A man I interviewed in Uganda once informed me that "When we come together, we are united in one voice. We are stronger, we know more, and then together we can protect the forest."
I first decided to explore human attitudes towards primates because strong communication between humans is critical in protecting the great apes. And although my work focused on the exchange of information between conservation organizations and local communities, my work in Uganda helped me understand that communication should be just as strong within conservation bodies, too.
Mobile technologies, from simple cellphones to sophisticated smartphones, have the potential to seriously impact great ape conservation in-situ by strengthening communication in the field. Providing conservation officials like park guards with state-of-the-art mobile technologies could facilitate co-operation, maximize efficiency, and create a constantly-updating system of information about the apes and their environment.

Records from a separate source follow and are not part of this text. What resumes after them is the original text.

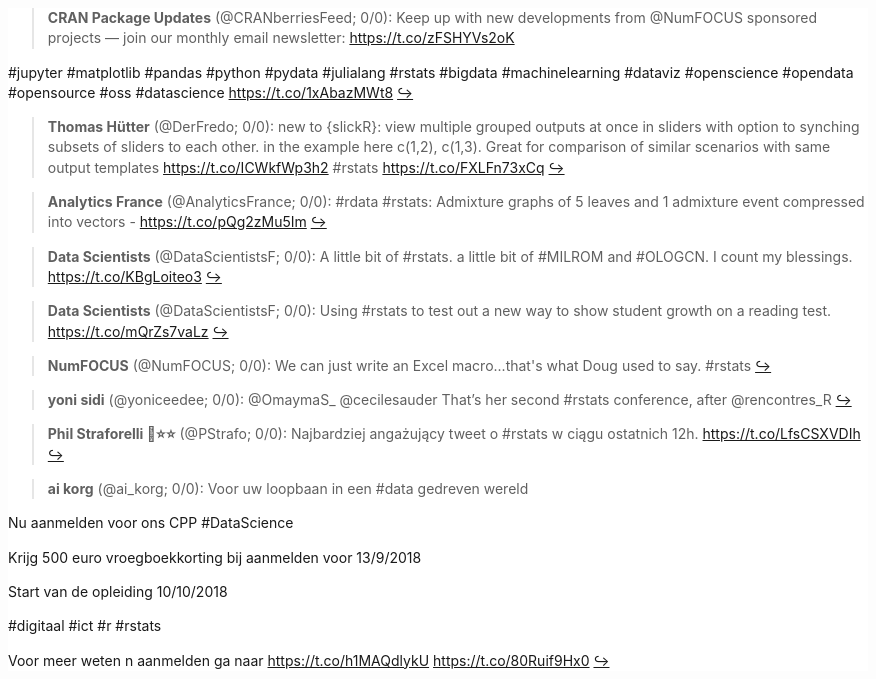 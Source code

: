 


> **CRAN Package Updates** (@CRANberriesFeed; 0/0): Keep up with new developments from @NumFOCUS sponsored projects — join our monthly email newsletter: https://t.co/zFSHYVs2oK
>
#jupyter #matplotlib #pandas #python #pydata #julialang #rstats #bigdata #machinelearning #dataviz #openscience #opendata #opensource #oss #datascience https://t.co/1xAbazMWt8  [&#8618;](https://twitter.com/dataandme/status/1035614902654779393)




> **Thomas Hütter** (@DerFredo; 0/0): new to {slickR}: view multiple grouped outputs at once in sliders with option to synching  subsets of sliders to each other. in the example here c(1,2), c(1,3). Great for comparison of similar scenarios with same output templates https://t.co/ICWkfWp3h2 #rstats https://t.co/FXLFn73xCq  [&#8618;](https://twitter.com/dataandme/status/1035604046034477061)




> **Analytics France** (@AnalyticsFrance; 0/0): #rdata #rstats: Admixture graphs of 5 leaves and 1 admixture event compressed into vectors - https://t.co/pQg2zMu5Im  [&#8618;](https://twitter.com/dataandme/status/1035603977596010497)




> **Data Scientists** (@DataScientistsF; 0/0): A little bit of #rstats. a little bit of #MILROM and #OLOGCN. I count my blessings. https://t.co/KBgLoiteo3  [&#8618;](https://twitter.com/dataandme/status/1035601038064009216)




> **Data Scientists** (@DataScientistsF; 0/0): Using #rstats to test out a new way to show student growth on a reading test. https://t.co/mQrZs7vaLz  [&#8618;](https://twitter.com/dataandme/status/1035599944432926721)




> **NumFOCUS** (@NumFOCUS; 0/0): We can just write an Excel macro...that's what Doug used to say. #rstats  [&#8618;](https://twitter.com/dataandme/status/1035595806596902913)




> **yoni sidi** (@yoniceedee; 0/0): @OmaymaS_ @cecilesauder That’s her second #rstats conference, after @rencontres_R  [&#8618;](https://twitter.com/dataandme/status/1035594251546058752)




> **Phil Straforelli 🐓⭐⭐** (@PStrafo; 0/0): Najbardziej angażujący tweet o #rstats w ciągu ostatnich 12h. https://t.co/LfsCSXVDIh  [&#8618;](https://twitter.com/dataandme/status/1035592146546565125)




> **ai korg** (@ai_korg; 0/0): Voor uw loopbaan in een #data gedreven wereld
>
Nu aanmelden voor ons CPP #DataScience
>
Krijg 500 euro vroegboekkorting bij aanmelden voor 13/9/2018
>
Start van de opleiding 10/10/2018
>
#digitaal #ict #r #rstats
>
Voor meer weten n aanmelden ga naar https://t.co/h1MAQdlykU https://t.co/80Ruif9Hx0  [&#8618;](https://twitter.com/dataandme/status/1035588093401870336)
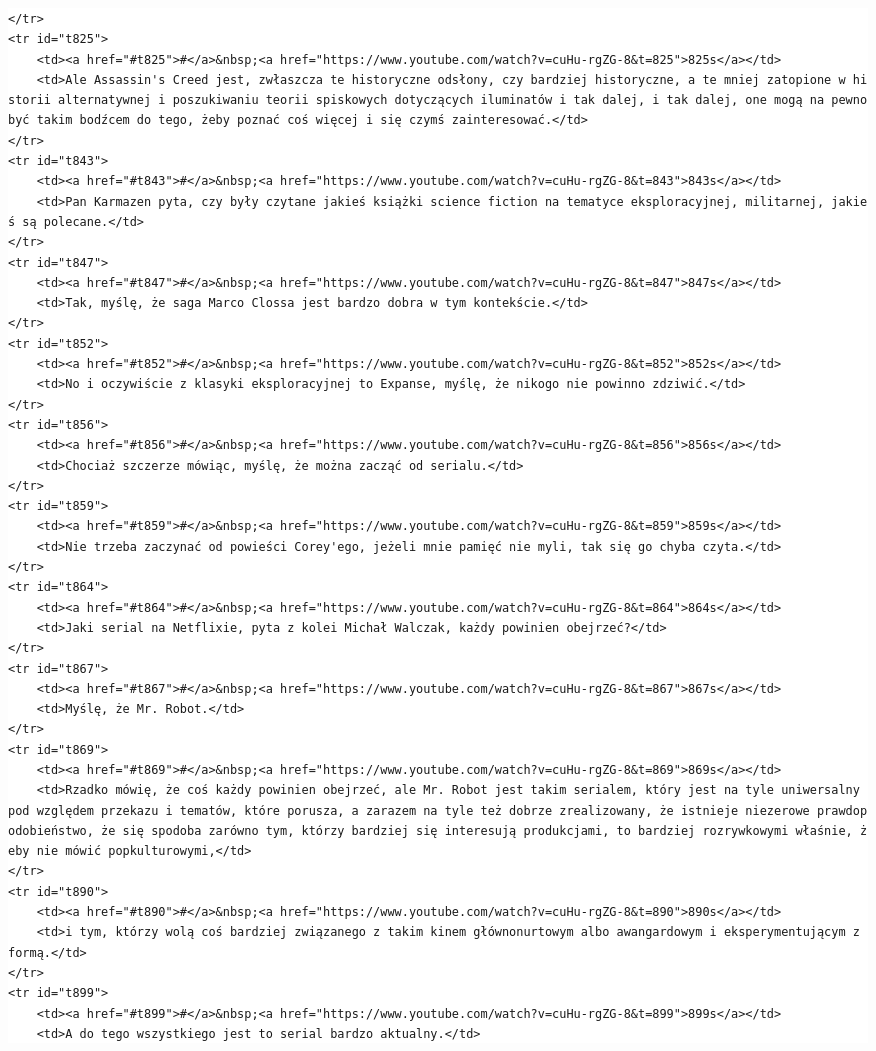     </tr>
    <tr id="t825">
        <td><a href="#t825">#</a>&nbsp;<a href="https://www.youtube.com/watch?v=cuHu-rgZG-8&t=825">825s</a></td>
        <td>Ale Assassin's Creed jest, zwłaszcza te historyczne odsłony, czy bardziej historyczne, a te mniej zatopione w historii alternatywnej i poszukiwaniu teorii spiskowych dotyczących iluminatów i tak dalej, i tak dalej, one mogą na pewno być takim bodźcem do tego, żeby poznać coś więcej i się czymś zainteresować.</td>
    </tr>
    <tr id="t843">
        <td><a href="#t843">#</a>&nbsp;<a href="https://www.youtube.com/watch?v=cuHu-rgZG-8&t=843">843s</a></td>
        <td>Pan Karmazen pyta, czy były czytane jakieś książki science fiction na tematyce eksploracyjnej, militarnej, jakieś są polecane.</td>
    </tr>
    <tr id="t847">
        <td><a href="#t847">#</a>&nbsp;<a href="https://www.youtube.com/watch?v=cuHu-rgZG-8&t=847">847s</a></td>
        <td>Tak, myślę, że saga Marco Clossa jest bardzo dobra w tym kontekście.</td>
    </tr>
    <tr id="t852">
        <td><a href="#t852">#</a>&nbsp;<a href="https://www.youtube.com/watch?v=cuHu-rgZG-8&t=852">852s</a></td>
        <td>No i oczywiście z klasyki eksploracyjnej to Expanse, myślę, że nikogo nie powinno zdziwić.</td>
    </tr>
    <tr id="t856">
        <td><a href="#t856">#</a>&nbsp;<a href="https://www.youtube.com/watch?v=cuHu-rgZG-8&t=856">856s</a></td>
        <td>Chociaż szczerze mówiąc, myślę, że można zacząć od serialu.</td>
    </tr>
    <tr id="t859">
        <td><a href="#t859">#</a>&nbsp;<a href="https://www.youtube.com/watch?v=cuHu-rgZG-8&t=859">859s</a></td>
        <td>Nie trzeba zaczynać od powieści Corey'ego, jeżeli mnie pamięć nie myli, tak się go chyba czyta.</td>
    </tr>
    <tr id="t864">
        <td><a href="#t864">#</a>&nbsp;<a href="https://www.youtube.com/watch?v=cuHu-rgZG-8&t=864">864s</a></td>
        <td>Jaki serial na Netflixie, pyta z kolei Michał Walczak, każdy powinien obejrzeć?</td>
    </tr>
    <tr id="t867">
        <td><a href="#t867">#</a>&nbsp;<a href="https://www.youtube.com/watch?v=cuHu-rgZG-8&t=867">867s</a></td>
        <td>Myślę, że Mr. Robot.</td>
    </tr>
    <tr id="t869">
        <td><a href="#t869">#</a>&nbsp;<a href="https://www.youtube.com/watch?v=cuHu-rgZG-8&t=869">869s</a></td>
        <td>Rzadko mówię, że coś każdy powinien obejrzeć, ale Mr. Robot jest takim serialem, który jest na tyle uniwersalny pod względem przekazu i tematów, które porusza, a zarazem na tyle też dobrze zrealizowany, że istnieje niezerowe prawdopodobieństwo, że się spodoba zarówno tym, którzy bardziej się interesują produkcjami, to bardziej rozrywkowymi właśnie, żeby nie mówić popkulturowymi,</td>
    </tr>
    <tr id="t890">
        <td><a href="#t890">#</a>&nbsp;<a href="https://www.youtube.com/watch?v=cuHu-rgZG-8&t=890">890s</a></td>
        <td>i tym, którzy wolą coś bardziej związanego z takim kinem głównonurtowym albo awangardowym i eksperymentującym z formą.</td>
    </tr>
    <tr id="t899">
        <td><a href="#t899">#</a>&nbsp;<a href="https://www.youtube.com/watch?v=cuHu-rgZG-8&t=899">899s</a></td>
        <td>A do tego wszystkiego jest to serial bardzo aktualny.</td> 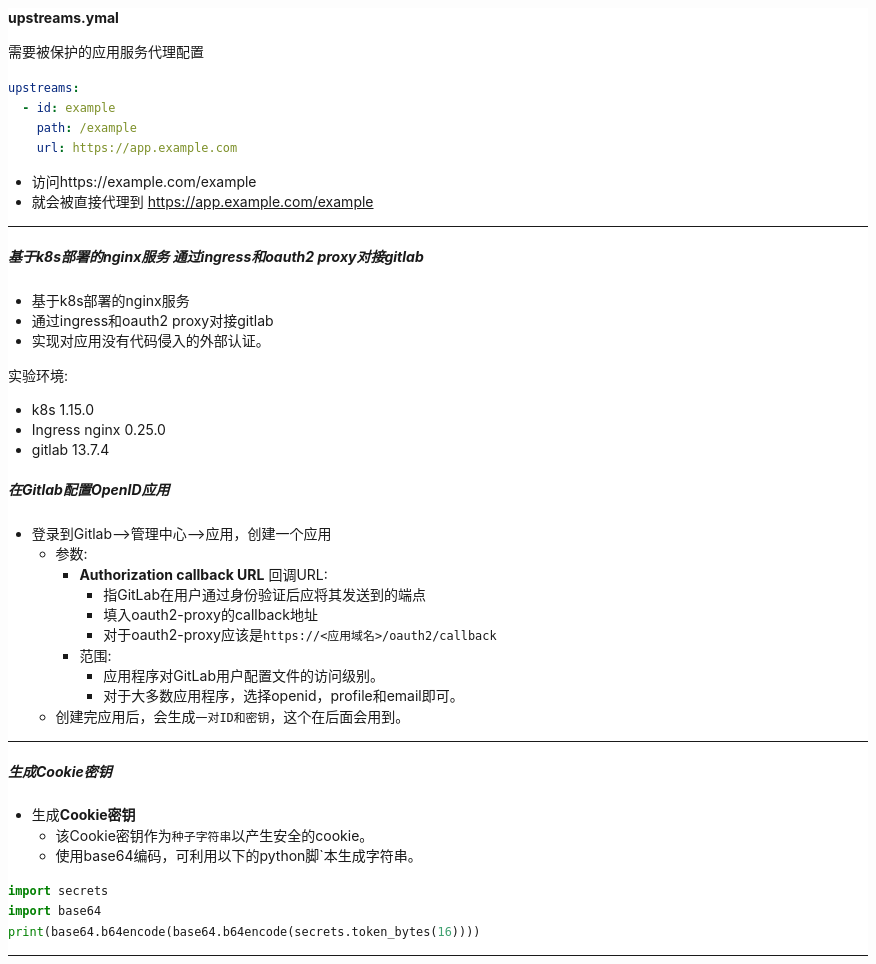 **upstreams.ymal**

需要被保护的应用服务代理配置

```yaml
upstreams:
  - id: example
    path: /example
    url: https://app.example.com
```

- 访问https://example.com/example
- 就会被直接代理到 https://app.example.com/example





---

##### 基于k8s部署的nginx服务 通过ingress和oauth2 proxy对接gitlab

- 基于k8s部署的nginx服务
- 通过ingress和oauth2 proxy对接gitlab
- 实现对应用没有代码侵入的外部认证。



实验环境:
- k8s 1.15.0
- Ingress nginx 0.25.0
- gitlab 13.7.4


##### 在Gitlab配置**OpenID应用**

- 登录到Gitlab—>管理中心—>应用，创建一个应用
  - 参数:
    - **Authorization callback URL** 回调URL:
      - 指GitLab在用户通过身份验证后应将其发送到的端点
      - 填入oauth2-proxy的callback地址
      - 对于oauth2-proxy应该是`https://<应用域名>/oauth2/callback`
    - 范围:
      - 应用程序对GitLab用户配置文件的访问级别。
      - 对于大多数应用程序，选择openid，profile和email即可。
  - 创建完应用后，会生成`一对ID和密钥`，这个在后面会用到。

---

##### 生成**Cookie密钥**
- 生成**Cookie密钥**
  - 该Cookie密钥作为`种子字符串`以产生安全的cookie。
  - 使用base64编码，可利用以下的python脚`本生成字符串。

```py
import secrets
import base64
print(base64.b64encode(base64.b64encode(secrets.token_bytes(16))))
```

--- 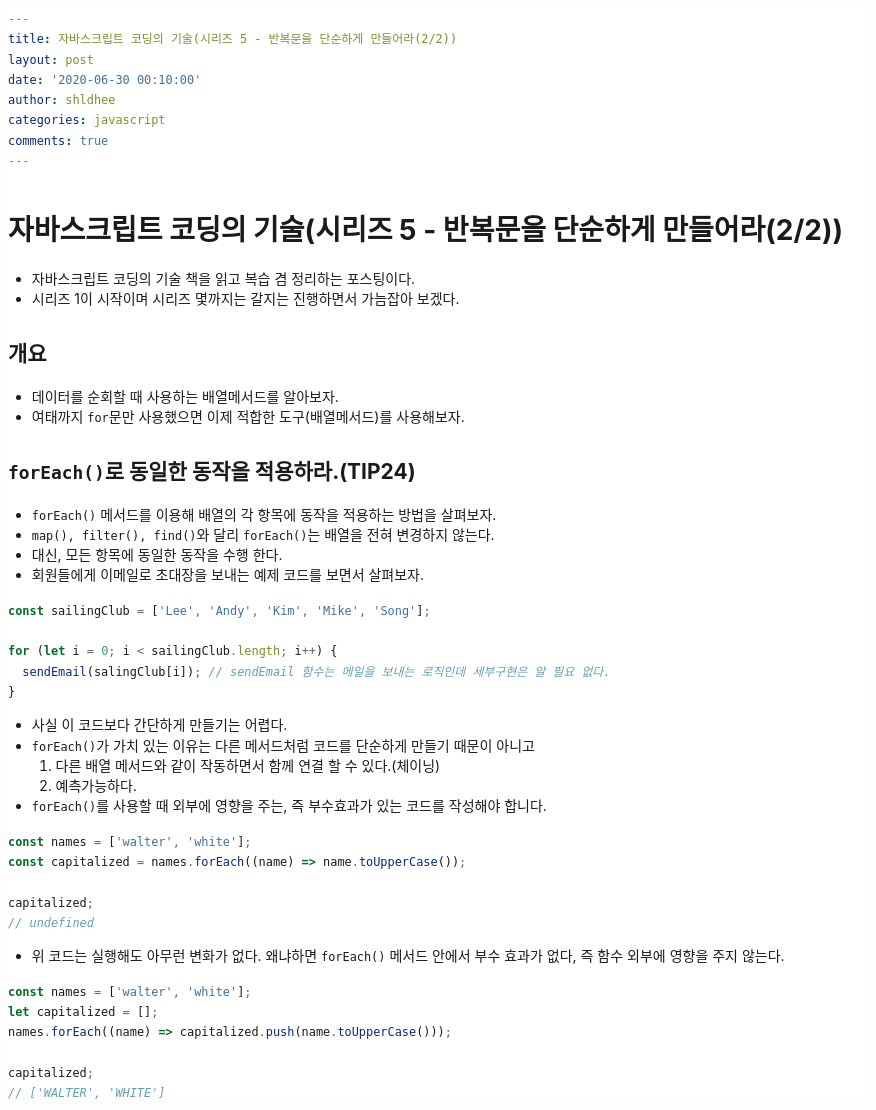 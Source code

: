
 ```yaml
---
title: 자바스크립트 코딩의 기술(시리즈 5 - 반복문을 단순하게 만들어라(2/2))
layout: post
date: '2020-06-30 00:10:00'
author: shldhee
categories: javascript
comments: true
---
```


# 자바스크립트 코딩의 기술(시리즈 5 - 반복문을 단순하게 만들어라(2/2))

- 자바스크립트 코딩의 기술 책을 읽고 복습 겸 정리하는 포스팅이다.
- 시리즈 1이 시작이며 시리즈 몇까지는 갈지는 진행하면서 가늠잡아 보겠다.

## 개요

- 데이터를 순회할 때 사용하는 배열메서드를 알아보자.
- 여태까지 `for`문만 사용했으면 이제 적합한 도구(배열메서드)를 사용해보자.

## `forEach()`로 동일한 동작을 적용하라.(TIP24)

- `forEach()` 메서드를 이용해 배열의 각 항목에 동작을 적용하는 방법을 살펴보자.
- `map(), filter(), find()`와 달리 `forEach()`는 배열을 전혀 변경하지 않는다.
- 대신, 모든 항목에 동일한 동작을 수행 한다.
- 회원들에게 이메일로 초대장을 보내는 예제 코드를 보면서 살펴보자.

```javascript
const sailingClub = ['Lee', 'Andy', 'Kim', 'Mike', 'Song'];

for (let i = 0; i < sailingClub.length; i++) {
  sendEmail(salingClub[i]); // sendEmail 함수는 메일을 보내는 로직인데 세부구현은 알 필요 없다.
}
```

- 사실 이 코드보다 간단하게 만들기는 어렵다.
- `forEach()`가 가치 있는 이유는 다른 메서드처럼 코드를 단순하게 만들기 때문이 아니고
  1. 다른 배열 메서드와 같이 작동하면서 함께 연결 할 수 있다.(체이닝)
  2. 예측가능하다.
- `forEach()`를 사용할 때 외부에 영향을 주는, 즉 부수효과가 있는 코드를 작성해야 합니다.

```javascript
const names = ['walter', 'white'];
const capitalized = names.forEach((name) => name.toUpperCase());

capitalized;
// undefined
```

- 위 코드는 실행해도 아무런 변화가 없다. 왜냐하면 `forEach()` 메서드 안에서 부수 효과가 없다, 즉 함수 외부에 영향을 주지 않는다.

```javascript
const names = ['walter', 'white'];
let capitalized = [];
names.forEach((name) => capitalized.push(name.toUpperCase()));

capitalized;
// ['WALTER', 'WHITE']
```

Especially with the advent of 'smartphone' technologies, the information that can be relayed through mobile technology is astounding. Forget measly cellphones - smartphones enable users to go beyond one-to-one conversation and create massive webs of information that multiple parties can access and modify simultaneously. By inputting GPS co-ordinates to a live map, officials could share the state of trails, and current ape locations/movement - cartographers would never sleep if officials wanted paper maps that up to date! By using smartphones to complete and share censuses/surveys, referencing them in the field becomes easy - much easier than hunting down a hard copy.
Likewise, if an official encounters something remarkable in the field, it would take only seconds to communicate with his team with associated photographs, text, and videos. This information sharing would allow instantaneous, collaborative problem-solving to everyday situations. Imagine how this sort of illustrated, continuous dialogue could facilitate things like snare removal programs!
Mobile technology could also improve the way protected areas are patrolled. Mapping programs that track guards' locations would let park guards more effectively arrange themselves to maximize the area being protected. Even beyond knowing which areas are already being patrolled and which are not, a quick message from the same device that holds the map would let others know that a critical area needs more attention, or that a colleague needs support somewhere.
Really, it boils down to the fact that mobile technologies can connect people and areas that would otherwise have no way to be in regular contact, and can unify bits of information into a complete picture. This collaboration and accessibility could allow conservation officials to consider a broader context to ape conservation: one that extends past park borders. During my own fieldwork, a man I was interviewing once informed me that "When we come together, we are united in one voice. We are stronger, we know more, and then together we can protect the forest." Although he wasn't talking about mobile technologies, what he said very much applies. The potential of mobile technology for great ape conservation is great, if for no other reason, than because it will help unify many voices into a single, cohesive web accessible from the palm of your hand.
Over and out, Em.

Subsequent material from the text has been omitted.